■ **Task description**: If a line in the data contains "remote", copy it out.

■ **Dataset entries**:
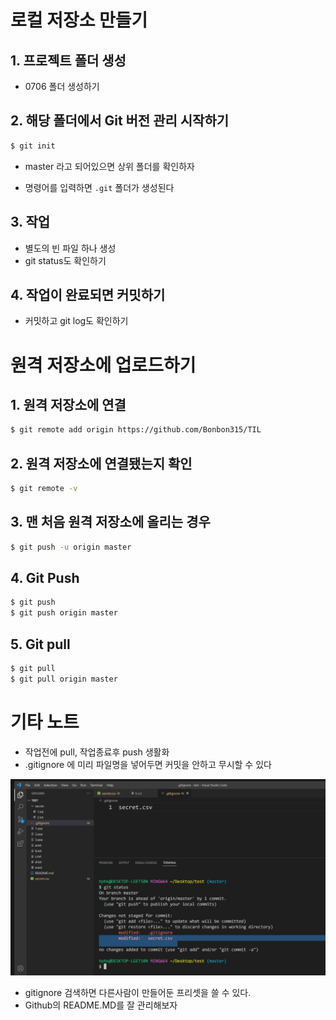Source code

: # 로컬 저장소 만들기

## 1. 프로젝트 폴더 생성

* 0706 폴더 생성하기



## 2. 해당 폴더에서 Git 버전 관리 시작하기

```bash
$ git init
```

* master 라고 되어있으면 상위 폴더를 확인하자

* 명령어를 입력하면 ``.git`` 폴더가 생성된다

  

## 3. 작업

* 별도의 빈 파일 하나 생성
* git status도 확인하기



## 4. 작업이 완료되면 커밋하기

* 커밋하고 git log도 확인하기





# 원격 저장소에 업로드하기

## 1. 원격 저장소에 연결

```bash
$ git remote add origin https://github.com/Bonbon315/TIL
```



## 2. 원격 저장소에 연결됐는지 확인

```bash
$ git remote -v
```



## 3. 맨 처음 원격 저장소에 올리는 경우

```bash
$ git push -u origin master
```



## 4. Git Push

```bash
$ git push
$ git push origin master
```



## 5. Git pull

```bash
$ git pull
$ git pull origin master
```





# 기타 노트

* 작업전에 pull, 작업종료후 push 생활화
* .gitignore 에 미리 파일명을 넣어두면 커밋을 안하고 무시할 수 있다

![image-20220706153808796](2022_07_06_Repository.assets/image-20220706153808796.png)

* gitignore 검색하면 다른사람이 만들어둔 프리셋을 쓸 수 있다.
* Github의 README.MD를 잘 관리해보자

■ **Answer space**:
$ git remote add origin https://github.com/Bonbon315/TIL
$ git remote -v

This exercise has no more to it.